The top part of the route between where we live and where we bank is under construction, on both sides of the street. For the longest while it was just the east side of the street, so we always made sure to travel the west side of the street. Now, construction is impossible to avoid.

To keep all us pedestrians safe, they've crafted wooden tunnels that we need to go through. They look rickety and like they'd never actually stop something heavy that falls from a great height, but they're there and we're supposed to feel secure. I don't think, honestly, about security when I go through them. I just think, 'shit they are narrow.'

All sorts of weird things happen when I go through the tunnels. There is more than adequate room for me to pass on one side and someone else pass on the other. But somehow many people lose their ability to measure space when I come towards them in the wheelchair. They fling themselves against the opposite walk, or put on scaredy-cat faces as they go by as if they are in huge danger.

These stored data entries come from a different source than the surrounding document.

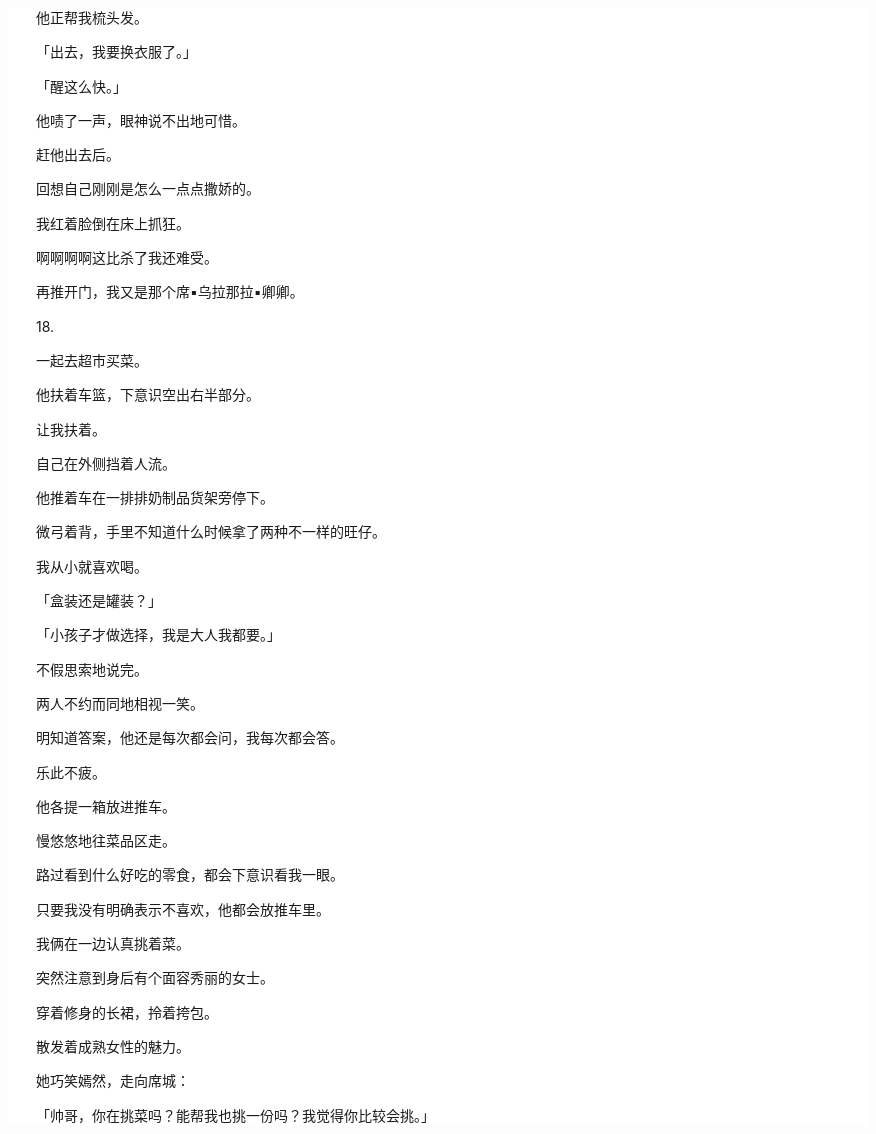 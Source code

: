 &emsp;&emsp;他正帮我梳头发。  
  
&emsp;&emsp;「出去，我要换衣服了。」  
  
&emsp;&emsp;「醒这么快。」  
  
&emsp;&emsp;他啧了一声，眼神说不出地可惜。  
  
&emsp;&emsp;赶他出去后。  
  
&emsp;&emsp;回想自己刚刚是怎么一点点撒娇的。  
  
&emsp;&emsp;我红着脸倒在床上抓狂。  
  
&emsp;&emsp;啊啊啊啊这比杀了我还难受。  
  
&emsp;&emsp;再推开门，我又是那个席▪乌拉那拉▪卿卿。  
  
&emsp;&emsp;18.  
  
&emsp;&emsp;一起去超市买菜。  
  
&emsp;&emsp;他扶着车篮，下意识空出右半部分。  
  
&emsp;&emsp;让我扶着。  
  
&emsp;&emsp;自己在外侧挡着人流。  
  
&emsp;&emsp;他推着车在一排排奶制品货架旁停下。  
  
&emsp;&emsp;微弓着背，手里不知道什么时候拿了两种不一样的旺仔。  
  
&emsp;&emsp;我从小就喜欢喝。  
  
&emsp;&emsp;「盒装还是罐装？」  
  
&emsp;&emsp;「小孩子才做选择，我是大人我都要。」  
  
&emsp;&emsp;不假思索地说完。  
  
&emsp;&emsp;两人不约而同地相视一笑。  
  
&emsp;&emsp;明知道答案，他还是每次都会问，我每次都会答。  
  
&emsp;&emsp;乐此不疲。  
  
&emsp;&emsp;他各提一箱放进推车。  
  
&emsp;&emsp;慢悠悠地往菜品区走。  
  
&emsp;&emsp;路过看到什么好吃的零食，都会下意识看我一眼。  
  
&emsp;&emsp;只要我没有明确表示不喜欢，他都会放推车里。  
  
&emsp;&emsp;我俩在一边认真挑着菜。  
  
&emsp;&emsp;突然注意到身后有个面容秀丽的女士。  
  
&emsp;&emsp;穿着修身的长裙，拎着挎包。  
  
&emsp;&emsp;散发着成熟女性的魅力。  
  
&emsp;&emsp;她巧笑嫣然，走向席城：  
  
&emsp;&emsp;「帅哥，你在挑菜吗？能帮我也挑一份吗？我觉得你比较会挑。」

There's room, more than adequate room, but they are freaked out.

Needless to say, I don't like going through the tunnels but, also needless to say, I have to, that is if I'm going to be able to do my banking.

We are travelling again today and so yesterday, after work, Joe and I headed up to the bank. I was in the wooden tunnel and there were two young men coming towards me. They were walking side by side, chatting. They saw me and as they got close one tucked in just a little behind the other. There's nearly enough for two people to pass on that side. (See, I said there was adequate room.) And because he'd moved for me, I said, "Thanks." He said, "It's OK mate, no thanks necessary, you've got as much right to be here as we do." I almost steered into the side of the tunnel.

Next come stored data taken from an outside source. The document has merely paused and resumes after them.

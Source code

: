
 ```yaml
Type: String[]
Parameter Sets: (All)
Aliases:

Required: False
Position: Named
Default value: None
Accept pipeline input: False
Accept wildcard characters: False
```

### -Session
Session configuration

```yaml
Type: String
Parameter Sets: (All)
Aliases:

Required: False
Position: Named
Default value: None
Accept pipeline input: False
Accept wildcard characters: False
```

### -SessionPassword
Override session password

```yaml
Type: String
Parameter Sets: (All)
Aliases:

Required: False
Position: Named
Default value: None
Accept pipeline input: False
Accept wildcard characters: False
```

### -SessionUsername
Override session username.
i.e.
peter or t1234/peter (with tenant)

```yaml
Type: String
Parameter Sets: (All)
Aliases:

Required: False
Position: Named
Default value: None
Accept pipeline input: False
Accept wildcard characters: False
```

That's a response I'd not anticipated because I'd never had it.

His voice was casual, as if making this observation was so obvious that it was like a small joke.

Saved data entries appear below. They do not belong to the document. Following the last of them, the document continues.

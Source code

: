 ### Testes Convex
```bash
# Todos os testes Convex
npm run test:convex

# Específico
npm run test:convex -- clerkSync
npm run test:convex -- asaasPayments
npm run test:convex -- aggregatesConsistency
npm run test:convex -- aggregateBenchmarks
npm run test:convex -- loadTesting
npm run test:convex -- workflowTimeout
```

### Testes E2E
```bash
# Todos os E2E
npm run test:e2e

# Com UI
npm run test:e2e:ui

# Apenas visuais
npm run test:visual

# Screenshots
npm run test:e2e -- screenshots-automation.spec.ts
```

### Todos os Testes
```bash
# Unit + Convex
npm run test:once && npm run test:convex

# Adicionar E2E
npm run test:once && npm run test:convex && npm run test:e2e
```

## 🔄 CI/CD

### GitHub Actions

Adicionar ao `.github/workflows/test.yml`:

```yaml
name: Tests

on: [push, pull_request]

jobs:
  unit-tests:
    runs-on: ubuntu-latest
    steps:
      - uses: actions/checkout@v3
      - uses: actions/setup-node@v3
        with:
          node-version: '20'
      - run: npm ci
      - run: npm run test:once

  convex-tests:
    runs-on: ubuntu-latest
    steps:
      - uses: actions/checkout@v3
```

On the way back from the bank, as I headed into the tunnel, I heard is voice in my mind, "It's OK, you've got a right to be here." It's amazing the power of positive words. They stay, they stick, they shore up courage, and determination, and belonging.

Because after all, though it's not a joke, I do have a right to be there.


Anonymous said...


sometimes in this situation, the problem is not you. Everyone has the right to be there. But since my brain got a little bit damaged I dont drive my car anymore because that is exactly what I am not able to do anymore: judge the amount of space I would need to pass something. I guess I would have problems with the space in those tunnels.


Anonymous said...

this is making me think about accessibility as a right not an add-on and making me question the phrase 'reasonable adjustments' which sets up adjustments to the norm as though the changes are extra. Of course we know they should be there in the first place but the phrase 'reasonable adjustments' doesn't know that. (Reasonable adjustments is used the wording for the equality act 2010 in the UK)

Purpletta said...

Anon - Another perspective that might be of interest is the philosophy of Universal design/inclusive design...

Anonymous said...

Yes, you have a right to be there! But have you noticed how often when there is room on one side but not the other, people decide to squeeze through the *narrow* side? To make a point of how hard they are trying, I guess.

Anonymous said...

Thanks Purpletta that is food for thought.